Tenían los antiguos romanos una práctica muy saludable, la «damnatio memoriae» o condena de la memoria, que consistía en machacar el recuerdo de los malos gobernantes que terminaron siendo reconocidos como enemigos del Estado. No es que ellos lo llamasen así —el nombre vino después—, pero la medida existía y tenía su punto de sabiduría aunque los condenadores terminasen frecuentemente por ser tan indeseables como el condenado. Solía aplicarse tras la muerte del interfecto, ya que siendo la mayoría de ellos emperadores no había manera de aplicárselo en vida porque te cortaban la cabeza si lo intentabas. Cayeron en esa condena bárbaros mandamases como Nerón, Calígula, Cómodo, Balbino, Pupieno, Domiciano y otros muchos. Es la misma táctica que ha existido antes y después en distintas culturas. Baste recordar al faraón Tutmosis III eliminando todo recuerdo e inscripción de su tía y antecesora Hatshepsut, al Papa Esteban VI haciendo desaparecer toda memoria de su enemigo el Papa Formoso al que desenterró y le montó un juicio de cadáver presente, para eliminar luego sus restos y su recuerdo. Hasta historias más actuales hay como la desaparición de Nicolai Yezhov, autentico asesino que dirigió la policía secreta soviética, al que otro asesino más gordo, su jefe Stalin, mandó fusilar y hasta borrarlo de alguna fotografía oficial.
Cabe indicar que no existe ningún monumento en Alemania al dictador genocida Hitler, aunque su memoria no haya quedado borrada del todo y sigan muchos nostálgicos recordando su figura y actuando en su nombre.
Pese a lo que pudiera tener de bárbara y vengativa la «damnatio memoriae», se me ocurre que no estaría mal plantear ciertas aplicaciones actuales del asunto pese a lo indicado anteriormente sobre que borradores y borrados caigan casi siempre en los mismos errores y las mismas barbaries.

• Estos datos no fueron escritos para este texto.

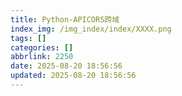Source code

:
 ```yaml
---
title: Python-APICORS跨域
index_img: /img_index/index/XXXX.png
tags: []
categories: []
abbrlink: 2250
date: 2025-08-20 18:56:56
updated: 2025-08-20 18:56:56
---
```

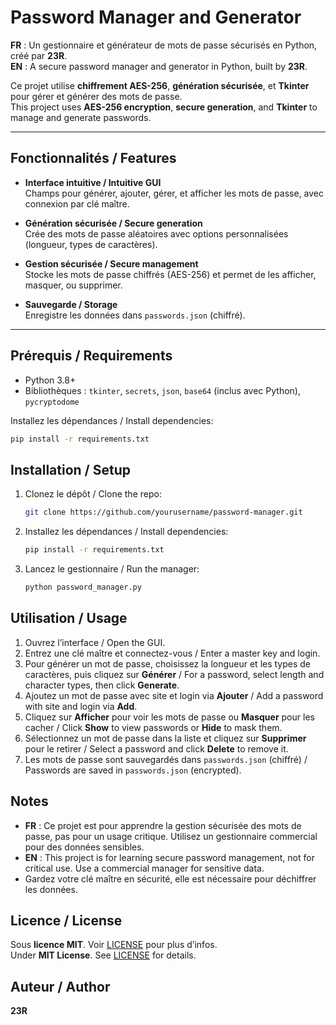 # Password Manager and Generator

**FR** : Un gestionnaire et générateur de mots de passe sécurisés en Python, créé par **23R**.  
**EN** : A secure password manager and generator in Python, built by **23R**.

Ce projet utilise **chiffrement AES-256**, **génération sécurisée**, et **Tkinter** pour gérer et générer des mots de passe.  
This project uses **AES-256 encryption**, **secure generation**, and **Tkinter** to manage and generate passwords.

---

## Fonctionnalités / Features

- **Interface intuitive / Intuitive GUI**  
  Champs pour générer, ajouter, gérer, et afficher les mots de passe, avec connexion par clé maître.

- **Génération sécurisée / Secure generation**  
  Crée des mots de passe aléatoires avec options personnalisées (longueur, types de caractères).

- **Gestion sécurisée / Secure management**  
  Stocke les mots de passe chiffrés (AES-256) et permet de les afficher, masquer, ou supprimer.

- **Sauvegarde / Storage**  
  Enregistre les données dans `passwords.json` (chiffré).

---

## Prérequis / Requirements

- Python 3.8+
- Bibliothèques : `tkinter`, `secrets`, `json`, `base64` (inclus avec Python), `pycryptodome`

Installez les dépendances / Install dependencies:
```bash
pip install -r requirements.txt
```

## Installation / Setup

1. Clonez le dépôt / Clone the repo:
   ```bash
   git clone https://github.com/yourusername/password-manager.git
   ```
2. Installez les dépendances / Install dependencies:
   ```bash
   pip install -r requirements.txt
   ```
3. Lancez le gestionnaire / Run the manager:
   ```bash
   python password_manager.py
   ```

## Utilisation / Usage

1. Ouvrez l’interface / Open the GUI.  
2. Entrez une clé maître et connectez-vous / Enter a master key and login.  
3. Pour générer un mot de passe, choisissez la longueur et les types de caractères, puis cliquez sur **Générer** / For a password, select length and character types, then click **Generate**.  
4. Ajoutez un mot de passe avec site et login via **Ajouter** / Add a password with site and login via **Add**.  
5. Cliquez sur **Afficher** pour voir les mots de passe ou **Masquer** pour les cacher / Click **Show** to view passwords or **Hide** to mask them.  
6. Sélectionnez un mot de passe dans la liste et cliquez sur **Supprimer** pour le retirer / Select a password and click **Delete** to remove it.  
7. Les mots de passe sont sauvegardés dans `passwords.json` (chiffré) / Passwords are saved in `passwords.json` (encrypted).

## Notes

- **FR** : Ce projet est pour apprendre la gestion sécurisée des mots de passe, pas pour un usage critique. Utilisez un gestionnaire commercial pour des données sensibles.  
- **EN** : This project is for learning secure password management, not for critical use. Use a commercial manager for sensitive data.  
- Gardez votre clé maître en sécurité, elle est nécessaire pour déchiffrer les données.

## Licence / License

Sous **licence MIT**. Voir [LICENSE](LICENSE) pour plus d’infos.  
Under **MIT License**. See [LICENSE](LICENSE) for details.

## Auteur / Author

**23R**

Aún añadiría un nuevo formato: el de aplicarlo no sólo a los difuntos, sino a los vivos que dejan el poder —normalmente cuando los derrocan porque casi todos se agarran al sillón como una lapa—, y se demuestra que han sido perniciosos, aprovechados o corruptos. Claro que entonces saltarían chispas porque es triste condición humana ver los defectos en los contrarios y no en próximos. Ya se sabe: aquello de la paja en ojo ajeno y la viga en el propio.
Se me ocurre, por ejemplo, que bien merece una condena de memoria rotunda cierto dictador que aplicó ese borrado a todos sus enemigos y detractores durante años, llegando incluso al asesinato sistemático de cuantos no estuviesen de acuerdo con él, dejando los restos en tumbas perdidas o ignominiosas fosas comunes para procurar el olvido total.

Si alguien piensa que me refiero a un tal Franco Bahamonde sobre el que no ha caído la «damnatio memoriae» aunque bien la mereciese, y tuvo sin embargo un monumento faraónico de primer nivel del que hace no mucho terminaron por sacarlo, lo mismo acierta.
Pero no nos vayamos tan atrás. ¿Por qué no se aplica ese borrado de memoria a cualquier político que haya tenido importancia en este país, ya en la etapa democrática, y que, finalmente, se haya demostrado que mintió, robó, fue desleal o se portó como un canalla?
Sería una buena medida, pero tal y como somos en este país cainita, barriobajero y descerebrado, los que estuvieran en el poder estarían aplicando la «damnatio» a todos los que estuvieron antes y cuando se diera la vuelta a la tortilla serían estos los que se la aplicasen a los otros, Y así todos, cargados de verdad o de mentira, dejarían este país sin memoria política alguna.
Será una fantasía, pero lo mismo nos venía de perlas.